This is a self portrait I did for a fun internal project at work

This has been on my mind a lot lately since I saw a note from an amputee posted by the Amputee Coalition on Facebook. The Amputee Coalition does a pretty cool thing where they post people’s messages and allow the community of amputees to help the person out with problems they might be having, or just to give them encouragement along the way.

The particular message that struck such a chord with me was a note telling everyone that it was this person’s one year “ampuversary” as they called it, and even though they haven’t tried walking outside yet and spend most of their days in a wheelchair, at least they haven’t fallen in their first year as an amputee!

This person is my age.
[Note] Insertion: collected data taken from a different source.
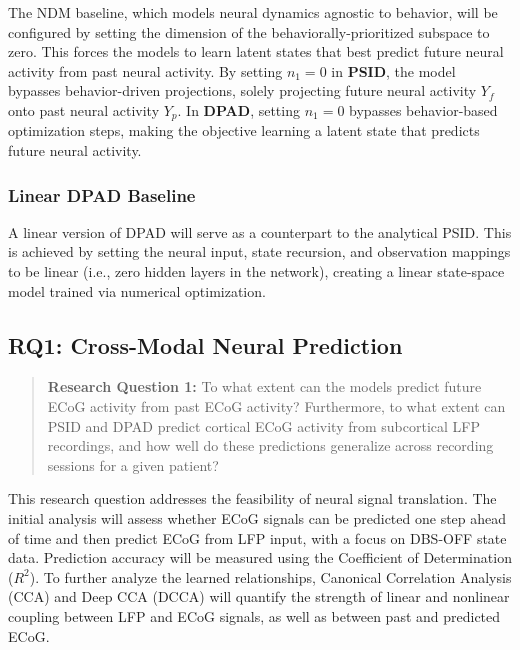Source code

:\documentclass[12pt, a4paper]{article}
\begin{document}
The NDM baseline, which models neural dynamics agnostic to behavior, will be configured by setting the dimension of the behaviorally-prioritized subspace to zero. This forces the models to learn latent states that best predict future neural activity from past neural activity. By setting $n_1 = 0$ in \textbf{PSID}, the model bypasses behavior-driven projections, solely projecting future neural activity $Y_f$ onto past neural activity $Y_p$. In \textbf{DPAD}, setting $n_1 = 0$ bypasses behavior-based optimization steps, making the objective learning a latent state that predicts future neural activity.

\subsubsection{Linear DPAD Baseline}

A linear version of DPAD will serve as a counterpart to the analytical PSID. This is achieved by setting the neural input, state recursion, and observation mappings to be linear (i.e., zero hidden layers in the network), creating a linear state-space model trained via numerical optimization.

\subsection{RQ1: Cross-Modal Neural Prediction}

\begin{quote}

    \textbf{Research Question 1:} To what extent can the models predict future ECoG activity from past ECoG activity? Furthermore, to what extent can PSID and DPAD predict cortical ECoG activity from subcortical LFP recordings, and how well do these predictions generalize across recording sessions for a given patient?

\end{quote}

This research question addresses the feasibility of neural signal translation. The initial analysis will assess whether ECoG signals can be predicted one step ahead of time and then predict ECoG from LFP input, with a focus on DBS-OFF state data. Prediction accuracy will be measured using the Coefficient of Determination ($R^2$). To further analyze the learned relationships, Canonical Correlation Analysis (CCA) and Deep CCA (DCCA) will quantify the strength of linear and nonlinear coupling between LFP and ECoG signals, as well as between past and predicted ECoG.
\end{document}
Everyone was congratulating them and saying how great it was that they hadn’t fallen in their first year, but I couldn’t possibly disagree more with this sentiment!!! Not falling is by no means a measure of success. It means you have taken so little risk that after one year you are still locked in a wheelchair when you could be back at work, out playing golf, seeing the world and taking advantage of the precious little time we have on this earth!

I have no idea how many times I fell in my first year. I fell a lot. The first day I decided to go out in public without my crutch I fell trying to walk on cobblestones. I probably fell at least 5 or 6 times playing golf. I fell hitting baseballs in a batting cage. I fell trying to walk on a squishy floor at the rock climbing gym. I fell really hard trying to hop from a dock onto a boat. The list goes on and on. But each time I fell I learned more about how my leg acts and got better on it. Now, every time I see a new prosthetist they immediately remark on how incredibly I’m walking on my leg being only 2.5 years out. I can tell you this: it isn’t easy, but it is worth it.

I think that’s a pretty good metaphor for life. If you’re doing it right you are going to fall and fall again, but each time you get up you are going to be better prepared and will ultimately be more successful in a time frame that others consider impossible.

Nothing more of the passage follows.